The present invention relates to improved particulates and methods of using such particulates in subterranean applications. More particularly, the present invention relates to composite particulates and their use in subterranean applications such as production enhancement and completion.
Particulates are used in a variety of operations and treatments performed in oil and gas wells. Such operations and treatments include, but are not limited to, production stimulation operations such as fracturing and well completion operations such as gravel packing.
An example of a production stimulation operation using a servicing fluid having particles suspended therein is hydraulic fracturing. That is, a type of servicing fluid, referred to in the art as a fracturing fluid, is pumped through a well bore into a subterranean zone to be stimulated at a rate and pressure such that fractures are formed and extended into the subterranean zone. The fracture or fractures may be horizontal or vertical, with the latter usually predominating, and with the tendency toward vertical fractures generally increasing with the depth of the formation being fractured. Generally, fracturing fluids are viscous fluids in the form of gels, emulsions, or foams. The particulate materials used in these operations are often referred to as proppant. The proppant is deposited in the fracture and functions, inter alia, to maintain the integrity of the fracture open while maintaining conductive channels through which such produced fluids can flow upon completion of the fracturing treatment and release of the attendant hydraulic pressure.
Particulates also are used in well completion operations such as gravel packing. Gravel packing treatments are used, inter alia, to reduce the migration of unconsolidated formation particulates into the well bore. In gravel packing operations, particulates, often referred to in the art as gravel, are carried to a well bore in a subterranean producing zone by a servicing fluid that acts as a gravel carrier fluid. That is, the particulates are suspended in a carrier fluid, which may be and usually is viscosified, and the carrier fluid is pumped into a well bore in which the gravel pack is to be placed. As the particulates are placed in or near the zone, the carrier fluid leaks off into the subterranean zone and/or is returned to the surface. The resultant gravel pack acts as a sort of filter to prevent the production of the formation solids with the produced fluids. Traditional gravel pack operations involve placing a gravel pack screen in the well bore before packing the surrounding annulus between the screen and the well bore with gravel. The gravel pack screen is generally a filter assembly used to support and retain the gravel placed during the gravel pack operation. A wide range of sizes and screen configurations is available to suit the characteristics of a well bore, the production fluid, and any particulates in the subterranean formation. Gravel packs are used, among other reasons, to stabilize the formation while causing minimal impairment to well productivity.

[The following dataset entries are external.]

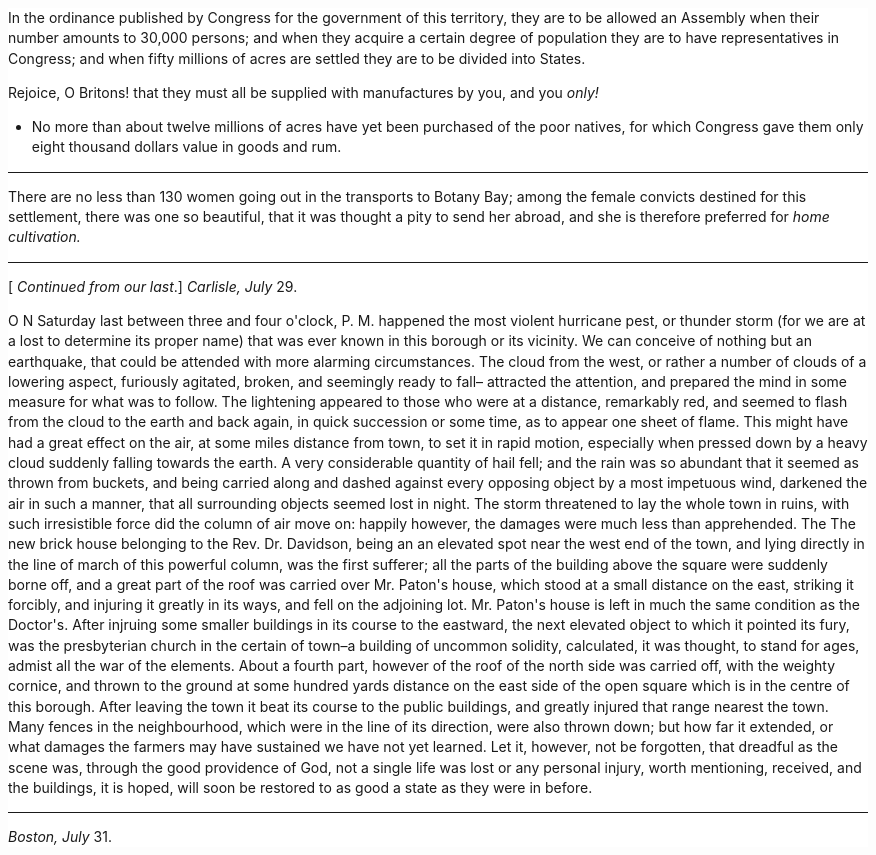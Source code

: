 In the ordinance published by Congress for the government of this territory, they are to be allowed an Assembly when their number amounts to 30,000 persons; and when they acquire a certain degree of population they are to have representatives in Congress; and when fifty millions of acres are settled they are to be divided into States.

Rejoice, O Britons! that they must all be supplied with manufactures by you, and you *only!*

* No more than about twelve millions of acres have yet been purchased of the poor natives, for which Congress gave them only eight thousand dollars value in goods and rum.

                      
---
There are no less than 130 women going out in the transports to Botany Bay; among the female convicts destined for this settlement, there was one so beautiful, that it was thought a pity to send her abroad, and she is therefore preferred for *home cultivation.*

                      
---
[ *Continued from our last*.] *Carlisle, July*  29.

O N Saturday last between three and four o'clock, P. M. happened the most violent hurricane pest, or thunder storm (for we are at a lost to determine its proper name) that was ever known in this borough or its vicinity. We can conceive of nothing but an earthquake, that could be attended with more alarming circumstances. The cloud from the west, or rather a number of clouds of a lowering aspect, furiously agitated, broken, and seemingly ready to fall– attracted the attention, and prepared the mind in some measure for what was to follow. The lightening appeared to those who were at a distance, remarkably red, and seemed to flash from the cloud to the earth and back again, in quick succession or some time, as to appear one sheet of flame. This might have had a great effect on the air, at some miles distance from town, to set it in rapid motion, especially when pressed down by a heavy cloud suddenly falling towards the earth. A very considerable quantity of hail fell; and the rain was so abundant that it seemed as thrown from buckets, and being carried along and dashed against every opposing object by a most impetuous wind, darkened the air in such a manner, that all surrounding objects seemed lost in night. The storm threatened to lay the whole town in ruins, with such irresistible force did the column of air move on: happily however, the damages were much less than apprehended. The The new brick house belonging to the Rev. Dr. Davidson, being an an elevated spot near the west end of the town, and lying directly in the line of march of this powerful column, was the first sufferer; all the parts of the building above the square were suddenly borne off, and a great part of the roof was carried over Mr. Paton's house, which stood at a small distance on the east, striking it forcibly, and injuring it greatly in its ways, and fell on the adjoining lot. Mr. Paton's house is left in much the same condition as the Doctor's. After injruing some smaller buildings in its course to the eastward, the next elevated object to which it pointed its fury, was the presbyterian church in the certain of town–a building of uncommon solidity, calculated, it was thought, to stand for ages, admist all the war of the elements. About a fourth part, however of the roof of the north side was carried off, with the weighty cornice, and thrown to the ground at some hundred yards distance on the east side of the open square which is in the centre of this borough. After leaving the town it beat its course to the public buildings, and greatly injured that range nearest the town. Many fences in the neighbourhood, which were in the line of its direction, were also thrown down; but how far it extended, or what damages the farmers may have sustained we have not yet learned. Let it, however, not be forgotten, that dreadful as the scene was, through the good providence of God, not a single life was lost or any personal injury, worth mentioning, received, and the buildings, it is hoped, will soon be restored to as good a state as they were in before.

                      
---
*Boston, July*  31.
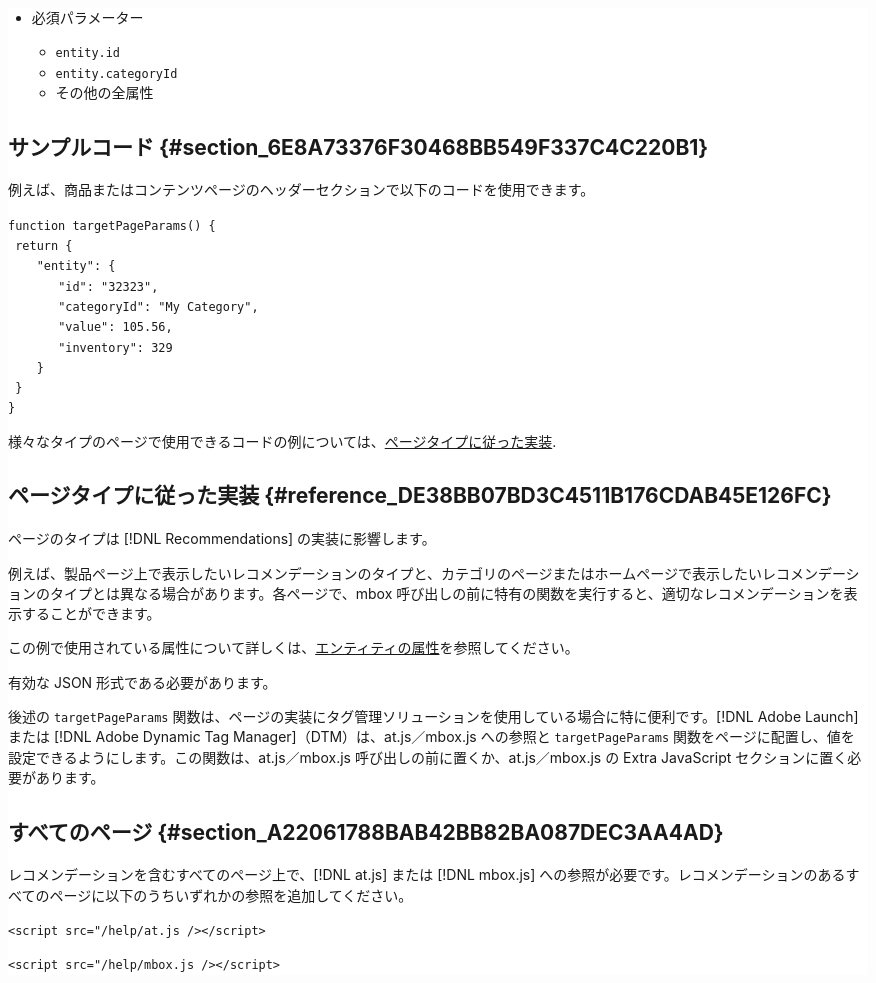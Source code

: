 * 必須パラメーター

   * `entity.id`
   * `entity.categoryId`
   * その他の全属性

## サンプルコード  {#section_6E8A73376F30468BB549F337C4C220B1}

例えば、商品またはコンテンツページのヘッダーセクションで以下のコードを使用できます。

```
function targetPageParams() {
 return {
    "entity": {
       "id": "32323",
       "categoryId": "My Category",
       "value": 105.56,
       "inventory": 329
    }
 }
}
```

様々なタイプのページで使用できるコードの例については、[ページタイプに従った実装](/help/c-recommendations/plan-implement.md#reference_DE38BB07BD3C4511B176CDAB45E126FC).

## ページタイプに従った実装 {#reference_DE38BB07BD3C4511B176CDAB45E126FC}

ページのタイプは [!DNL Recommendations] の実装に影響します。

例えば、製品ページ上で表示したいレコメンデーションのタイプと、カテゴリのページまたはホームページで表示したいレコメンデーションのタイプとは異なる場合があります。各ページで、mbox 呼び出しの前に特有の関数を実行すると、適切なレコメンデーションを表示することができます。

この例で使用されている属性について詳しくは、[エンティティの属性](/help/c-recommendations/c-products/entity-attributes.md#reference_3BCC1383FB3F44F4A2120BB36270387F)を参照してください。

有効な JSON 形式である必要があります。

後述の `targetPageParams` 関数は、ページの実装にタグ管理ソリューションを使用している場合に特に便利です。[!DNL Adobe Launch] または [!DNL Adobe Dynamic Tag Manager]（DTM）は、at.js／mbox.js への参照と `targetPageParams` 関数をページに配置し、値を設定できるようにします。この関数は、at.js／mbox.js 呼び出しの前に置くか、at.js／mbox.js の Extra JavaScript セクションに置く必要があります。

## すべてのページ {#section_A22061788BAB42BB82BA087DEC3AA4AD}

レコメンデーションを含むすべてのページ上で、[!DNL at.js] または [!DNL mbox.js] への参照が必要です。レコメンデーションのあるすべてのページに以下のうちいずれかの参照を追加してください。

```
<script src="/help/at.js /></script>
```

```
<script src="/help/mbox.js /></script>
```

Also, as more wells are being drilled in deep water and in high temperature zones, gravel packing in long, open horizontal well bores is becoming more prevalent. Completion operations in these wells generally involve the use of reduced-specific gravity particulates that are resistant to degradation in the presence of hostile conditions such as high temperatures and subterranean treatment chemicals. Using lightweight particulates may enhance the complete packing of the well bore annulus between the well bore and the sand screens, and possibly minimize the potential of particulate settling, leaving behind void spaces on top of the gravel pack. Void spaces on top of a gravel pack may be problematic as formation sand or fines often fill such voids during production, which may result in a significant reduction of produced fluids from the well. Erosion of the screen could also occur at a particular location where production flow rate is concentrated at one point on the screen, which in turn allows the gravel or formation materials to produce along with the production fluids.
In some situations, hydraulic fracturing and gravel packing operations may be combined into a single treatment. Such treatments are often referred to as “frac pack” operations. In some cases, the treatments are completed with a gravel pack screen assembly in place with the hydraulic fracturing treatment being pumped through the annular space between the casing and screen. In this situation, the hydraulic fracturing treatment ends in a screen-out condition, creating an annular gravel pack between the screen and casing. In other cases, the fracturing treatment may be performed prior to installing the screen and placing a gravel pack.
Traditional high-strength particulates used in fracturing applications often exhibit too high of a specific gravity to be suspended in lower viscosity fluids. Lower viscosity fluids are desirable because the viscosifiers and crosslinkers used to create them are often expensive. Moreover, viscosifier tends to build up on the walls of the formation in the form of a filter cake that may black the production of fluids once it is desirable to place the formation on production. Moreover, residue of viscosifiers used in subterranean applications often remains on the particulates transported in the viscosified fluid and may reduce the conductivity of packs made from such particulates. While low specific gravity particulates are suitable for use in lower viscosity fluids, these low specific gravity particulates generally are not able to withstand significant closure stresses over time at elevated subterranean temperatures. Examples of such particulates include walnut hulls and thermoplastic materials, including polyolefins, polystyrene divinylbenzene, polyfluorocarbons, polyethers etherketones and polyamide imides, that tend to soften and deform under stress when exposed to temperatures above about 150° F.